Angkat besi Indonesia menyudahi kehampaan medali emas pada Asian Games berkat usaha Eko Yuli yang mengakhiri penantian panjang angkat besi nasional dalam meraih medali emas setelah sukses pada kelas 62kg dengan total angkatan 311kg.
Sebelum Asian Games 2018, angkat besi Indonesia hanya bisa mengumpulkan lima medali perak dan 13 medali perunggu.
Ingin lunasi utang
Aksi Eko ternyata tak berhenti sampai Asian Games 2018
Ia kembali mencetak sejarah dan mengharumkan Indonesia setelah mencetak sejarah angkatan baru pada kelas 61kg dengan meraih medali emas kejuaraan dunia angkat besi di Asghabat, Turkmenistan, pada November 2018.
Dalam kelas ini, Eko berhasil melakukan angkatan snatch 143kg dan clean and jerk 174kg, dengan total angkatan 317kg yang sekaligus melampaui rekor sebelumnya 313kg.
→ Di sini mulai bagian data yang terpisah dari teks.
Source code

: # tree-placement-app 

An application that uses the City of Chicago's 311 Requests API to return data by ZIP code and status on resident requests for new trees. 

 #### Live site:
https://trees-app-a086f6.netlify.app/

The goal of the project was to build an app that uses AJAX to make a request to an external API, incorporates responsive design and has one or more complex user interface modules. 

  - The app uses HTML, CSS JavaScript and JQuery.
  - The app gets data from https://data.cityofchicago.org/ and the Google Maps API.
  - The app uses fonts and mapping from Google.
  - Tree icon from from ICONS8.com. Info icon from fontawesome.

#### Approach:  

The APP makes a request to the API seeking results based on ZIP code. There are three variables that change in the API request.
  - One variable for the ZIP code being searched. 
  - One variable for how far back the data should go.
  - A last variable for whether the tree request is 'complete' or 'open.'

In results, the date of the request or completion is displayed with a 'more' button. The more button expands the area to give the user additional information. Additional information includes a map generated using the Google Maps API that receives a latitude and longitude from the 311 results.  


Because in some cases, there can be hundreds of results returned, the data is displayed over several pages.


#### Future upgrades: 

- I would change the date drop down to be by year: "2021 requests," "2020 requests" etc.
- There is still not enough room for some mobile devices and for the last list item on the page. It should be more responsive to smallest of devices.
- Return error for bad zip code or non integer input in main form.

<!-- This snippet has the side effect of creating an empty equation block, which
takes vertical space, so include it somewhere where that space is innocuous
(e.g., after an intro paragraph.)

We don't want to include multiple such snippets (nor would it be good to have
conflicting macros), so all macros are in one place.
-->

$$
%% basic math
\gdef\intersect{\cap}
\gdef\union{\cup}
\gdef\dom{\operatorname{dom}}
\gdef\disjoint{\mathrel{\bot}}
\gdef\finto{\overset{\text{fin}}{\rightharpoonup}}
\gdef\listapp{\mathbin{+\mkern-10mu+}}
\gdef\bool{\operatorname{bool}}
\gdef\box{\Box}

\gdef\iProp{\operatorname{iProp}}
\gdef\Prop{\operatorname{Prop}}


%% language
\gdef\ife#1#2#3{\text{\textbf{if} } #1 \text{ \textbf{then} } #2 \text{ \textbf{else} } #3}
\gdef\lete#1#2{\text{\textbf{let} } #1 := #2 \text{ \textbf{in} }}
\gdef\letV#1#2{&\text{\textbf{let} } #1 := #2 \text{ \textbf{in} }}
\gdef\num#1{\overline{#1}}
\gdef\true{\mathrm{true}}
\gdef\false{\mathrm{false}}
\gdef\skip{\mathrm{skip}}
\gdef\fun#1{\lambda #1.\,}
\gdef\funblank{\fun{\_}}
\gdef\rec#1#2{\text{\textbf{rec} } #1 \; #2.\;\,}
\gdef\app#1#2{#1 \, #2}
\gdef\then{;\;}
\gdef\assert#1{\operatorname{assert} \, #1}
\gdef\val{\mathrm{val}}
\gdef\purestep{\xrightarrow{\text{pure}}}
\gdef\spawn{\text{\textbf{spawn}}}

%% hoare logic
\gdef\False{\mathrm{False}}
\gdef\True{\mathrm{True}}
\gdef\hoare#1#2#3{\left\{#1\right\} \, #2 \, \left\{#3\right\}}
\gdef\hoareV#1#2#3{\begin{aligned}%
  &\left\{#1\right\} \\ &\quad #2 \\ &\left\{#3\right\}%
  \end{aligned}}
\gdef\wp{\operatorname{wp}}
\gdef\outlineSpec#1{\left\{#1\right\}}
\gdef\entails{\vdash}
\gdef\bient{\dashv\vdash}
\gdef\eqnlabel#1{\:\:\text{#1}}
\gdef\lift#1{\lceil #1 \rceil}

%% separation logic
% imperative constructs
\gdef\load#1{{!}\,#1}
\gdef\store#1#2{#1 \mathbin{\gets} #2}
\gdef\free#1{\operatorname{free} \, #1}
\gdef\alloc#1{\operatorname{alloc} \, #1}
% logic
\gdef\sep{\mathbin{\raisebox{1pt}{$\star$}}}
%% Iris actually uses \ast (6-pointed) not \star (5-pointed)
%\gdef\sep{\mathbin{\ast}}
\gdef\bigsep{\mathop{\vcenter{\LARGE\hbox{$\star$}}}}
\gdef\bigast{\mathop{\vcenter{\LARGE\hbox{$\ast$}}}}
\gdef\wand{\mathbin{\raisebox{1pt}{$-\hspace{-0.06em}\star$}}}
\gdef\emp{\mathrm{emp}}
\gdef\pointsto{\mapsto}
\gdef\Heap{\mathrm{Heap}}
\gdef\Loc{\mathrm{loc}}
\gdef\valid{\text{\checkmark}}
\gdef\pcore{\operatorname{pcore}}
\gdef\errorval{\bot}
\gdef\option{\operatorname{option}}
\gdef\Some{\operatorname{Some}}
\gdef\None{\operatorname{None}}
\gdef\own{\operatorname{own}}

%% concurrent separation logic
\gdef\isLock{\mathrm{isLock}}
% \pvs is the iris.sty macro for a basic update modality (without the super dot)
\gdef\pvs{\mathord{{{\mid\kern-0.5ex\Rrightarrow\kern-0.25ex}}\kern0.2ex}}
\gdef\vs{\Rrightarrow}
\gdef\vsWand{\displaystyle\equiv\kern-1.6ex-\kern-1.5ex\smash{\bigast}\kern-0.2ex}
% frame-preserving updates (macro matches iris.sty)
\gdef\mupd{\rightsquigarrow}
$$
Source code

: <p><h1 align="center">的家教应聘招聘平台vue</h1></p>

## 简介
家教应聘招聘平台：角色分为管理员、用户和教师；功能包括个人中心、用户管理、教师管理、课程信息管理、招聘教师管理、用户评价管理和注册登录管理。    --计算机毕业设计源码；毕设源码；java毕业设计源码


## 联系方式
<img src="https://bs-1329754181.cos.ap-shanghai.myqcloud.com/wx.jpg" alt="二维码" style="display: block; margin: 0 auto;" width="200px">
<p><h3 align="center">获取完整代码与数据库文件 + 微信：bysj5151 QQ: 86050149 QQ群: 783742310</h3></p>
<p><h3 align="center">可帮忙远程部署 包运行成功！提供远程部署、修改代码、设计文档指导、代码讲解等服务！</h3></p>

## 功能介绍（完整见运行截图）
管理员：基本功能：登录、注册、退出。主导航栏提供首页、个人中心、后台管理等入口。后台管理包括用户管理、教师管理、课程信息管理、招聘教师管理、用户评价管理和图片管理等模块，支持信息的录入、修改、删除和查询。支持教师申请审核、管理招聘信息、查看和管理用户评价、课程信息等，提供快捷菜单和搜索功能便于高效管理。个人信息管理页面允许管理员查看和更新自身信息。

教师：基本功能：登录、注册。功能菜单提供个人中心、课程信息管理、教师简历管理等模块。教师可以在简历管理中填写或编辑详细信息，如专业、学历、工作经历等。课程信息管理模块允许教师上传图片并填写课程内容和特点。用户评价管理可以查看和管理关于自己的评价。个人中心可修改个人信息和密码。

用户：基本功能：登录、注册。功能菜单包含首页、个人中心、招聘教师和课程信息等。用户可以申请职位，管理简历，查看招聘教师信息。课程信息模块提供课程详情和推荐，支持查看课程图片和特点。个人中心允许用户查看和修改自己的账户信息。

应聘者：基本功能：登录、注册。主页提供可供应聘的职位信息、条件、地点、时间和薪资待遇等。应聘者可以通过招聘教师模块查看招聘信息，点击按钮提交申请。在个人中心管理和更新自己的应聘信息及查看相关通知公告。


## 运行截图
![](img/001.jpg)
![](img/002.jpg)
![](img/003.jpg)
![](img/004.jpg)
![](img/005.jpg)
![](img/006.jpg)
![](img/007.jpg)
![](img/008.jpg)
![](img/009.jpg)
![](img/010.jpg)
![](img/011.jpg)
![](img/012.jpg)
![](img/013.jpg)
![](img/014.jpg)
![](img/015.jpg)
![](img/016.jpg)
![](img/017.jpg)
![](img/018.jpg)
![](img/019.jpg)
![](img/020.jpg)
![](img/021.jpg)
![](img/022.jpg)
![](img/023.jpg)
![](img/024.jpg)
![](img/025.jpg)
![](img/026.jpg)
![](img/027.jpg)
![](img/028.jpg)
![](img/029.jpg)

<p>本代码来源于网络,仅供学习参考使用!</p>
Kejuaraan ini juga menjadi kualifikasi pertama untuk Olimpiade 2020 di Tokyo, Jepang.
Sementara itu, lifter putri Indonesia Sahari Dumaini Sinamo meraih medali perak kelas 48 kilogram pada Kejuaraan Dunia IWF Masters World Championship of Olympic Weightlifting 2018 di Barcelona.
Lifter yang berdomisili di Afrika Selatan ini kembali membanggakan Indonesia setelah menjuarai World Masters Weightlifting Championship 2019 di Montreal, Kanada, Agustus tahun ini.
Meski harus berjuang sendirian dan minim dukungan, atlet master berusia 48 tahun ini membuktikan bahwa tekad dan semangatnya sudah cukup membawa Merah Putih berkibar di negeri orang.
Dengan deretan prestasi para atlet terbaik ini, tidak salah jika Gatot menganggap Indonesia berutang kepada dua cabang olahraga, yaitu bulutangkis dan angkat besi.
Oleh karena itu, Kemenpora dan PB PABBSI ingin melunasi utang itu dengan regenerasi sebesar-besarnya dan mencetak lifter-lifter muda melalui kejuaraan dan program pelatihan lebih terukur.
Dengan cara begitu, akan banyak putra-putri Indonesia yang bisa meneruskan jejak Eko Yuli dan Sri Wahyuni di level dunia.